On Friday past, the Maharashtra government announced in the state assembly in response to a RTI query that 12,021 farmers have died in the state from suicide in the last 4 years (between 2015 & ’19). This despite the state doling out >Rs 19,000 crore in the same period on farm loan waivers. In the first 3 months of 2019, 610 farmer suicides have already taken place.†

While the number of farmer suicides have come down post 2015, they still remain sizable and does bring in the question of transparency in disbursal of funds allocated for farmer relief, not just in Maharashtra but across the country. There have been multiple reports by National Crime Records Bureau (NCRB), alleging irregularities in relief administration with money suspected to be going to producers and dealers of seeds & fertilizers rather than farmers. In 2017, Rs 35000 crore of loans & subsidies were distributed in New Delhi and Chandigarh – cities that do not have any farmers.

In India, the reliable source of farmer suicide statistics has been the NCRB which has published such stats regularly from 1995 to 2015. The 2015 figures reveal high concentration of farmer suicides in the 6 states of MP, Chhattisgarh, Maharashtra, Karnataka, Andhra & Telangana.

According to the same report, Bankruptcy or indebtedness is the biggest reason for farmer suicides – with this accounting for 79% of cases in Karnataka in 2015. And contrary to popular belief, in 80% of these cases (bankruptcy) – loans were taken from banks/registered micro-finance institutions and not local money lenders.

An independent research paper from Springer International that analyzed farmer suicides in India from 1995 to 2011 found a close empirical relationship between drought and farmer suicides. This is supported by the high number of suicides in Vidarbha (5214) and Marathwada (4699) regions of Marathwada in the last 4 years – accounting for almost 83% of all suicides in the state in the same period. Maharashtra has been one of the most drought affected states in the country in recent times. And while 2018 saw a good monsoon in the state after 3 years of drought, the current year has again raised serious concerns with delayed onset of the monsoon keeping economic observers on the edge. Steadily depleting ground water levels are a reality – According to the Composite Water Management Index (CWMI) report released by the Niti Aayog in 2018, 21 major cities (Delhi, Bengaluru, Chennai, Hyderabad and others) are racing to reach zero groundwater levels by 2020, affecting access for 100 million people. In fact, 12% of the country is already facing this “day zero” scenario, the report states. This has led to the newly elected union government forming the Jal Shakti ministry, aimed at tackling water issues with a holistic and integrated perspective on the subject.

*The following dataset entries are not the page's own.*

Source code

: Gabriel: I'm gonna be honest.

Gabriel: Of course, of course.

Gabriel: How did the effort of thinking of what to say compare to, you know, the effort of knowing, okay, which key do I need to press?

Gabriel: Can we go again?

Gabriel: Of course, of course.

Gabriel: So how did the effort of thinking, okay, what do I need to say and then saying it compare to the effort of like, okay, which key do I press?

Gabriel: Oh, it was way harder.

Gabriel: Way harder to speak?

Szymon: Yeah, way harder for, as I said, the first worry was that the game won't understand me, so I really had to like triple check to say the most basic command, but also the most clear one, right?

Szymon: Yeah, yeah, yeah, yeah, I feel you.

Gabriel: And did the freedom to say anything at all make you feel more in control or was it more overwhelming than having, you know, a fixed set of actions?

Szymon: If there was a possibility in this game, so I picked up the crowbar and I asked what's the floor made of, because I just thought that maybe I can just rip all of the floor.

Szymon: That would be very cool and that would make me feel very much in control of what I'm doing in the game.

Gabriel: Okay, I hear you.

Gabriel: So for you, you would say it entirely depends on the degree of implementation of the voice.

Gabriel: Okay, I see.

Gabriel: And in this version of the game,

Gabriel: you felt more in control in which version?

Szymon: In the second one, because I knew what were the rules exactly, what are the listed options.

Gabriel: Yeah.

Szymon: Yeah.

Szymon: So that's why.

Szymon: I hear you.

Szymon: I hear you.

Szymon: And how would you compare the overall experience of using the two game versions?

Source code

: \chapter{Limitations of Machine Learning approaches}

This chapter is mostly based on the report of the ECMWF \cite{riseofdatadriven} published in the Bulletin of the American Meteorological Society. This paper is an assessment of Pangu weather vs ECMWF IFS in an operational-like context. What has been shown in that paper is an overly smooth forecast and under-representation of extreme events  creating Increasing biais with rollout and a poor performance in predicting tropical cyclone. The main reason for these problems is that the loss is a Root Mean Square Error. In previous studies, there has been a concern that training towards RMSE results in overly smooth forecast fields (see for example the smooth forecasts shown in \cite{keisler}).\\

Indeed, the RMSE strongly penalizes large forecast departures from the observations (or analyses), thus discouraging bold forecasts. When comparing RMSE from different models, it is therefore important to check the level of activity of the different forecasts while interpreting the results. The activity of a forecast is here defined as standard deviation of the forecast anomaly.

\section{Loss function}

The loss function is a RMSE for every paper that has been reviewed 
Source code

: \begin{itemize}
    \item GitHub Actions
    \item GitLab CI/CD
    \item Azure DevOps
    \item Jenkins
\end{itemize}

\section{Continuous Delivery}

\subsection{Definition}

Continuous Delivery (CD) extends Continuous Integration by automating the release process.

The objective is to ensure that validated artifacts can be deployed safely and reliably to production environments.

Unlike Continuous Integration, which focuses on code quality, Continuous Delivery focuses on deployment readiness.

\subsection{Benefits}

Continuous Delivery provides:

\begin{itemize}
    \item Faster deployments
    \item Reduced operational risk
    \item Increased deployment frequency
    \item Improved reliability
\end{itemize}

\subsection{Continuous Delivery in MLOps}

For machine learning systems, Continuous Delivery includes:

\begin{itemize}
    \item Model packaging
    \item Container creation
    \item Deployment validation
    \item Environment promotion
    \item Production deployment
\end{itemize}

The scenario is grim and extremely challenging. If the monsoon remains sub-par this year, it will hit the farm sector severely and lead to unimaginable stress on the already pressurized agrarian community. Effective management of water resources and maximum transparency in farm aid disbursal is the need of the hour – all eyes will be on Union Budget 2019 regarding what the new government delivers in this regard.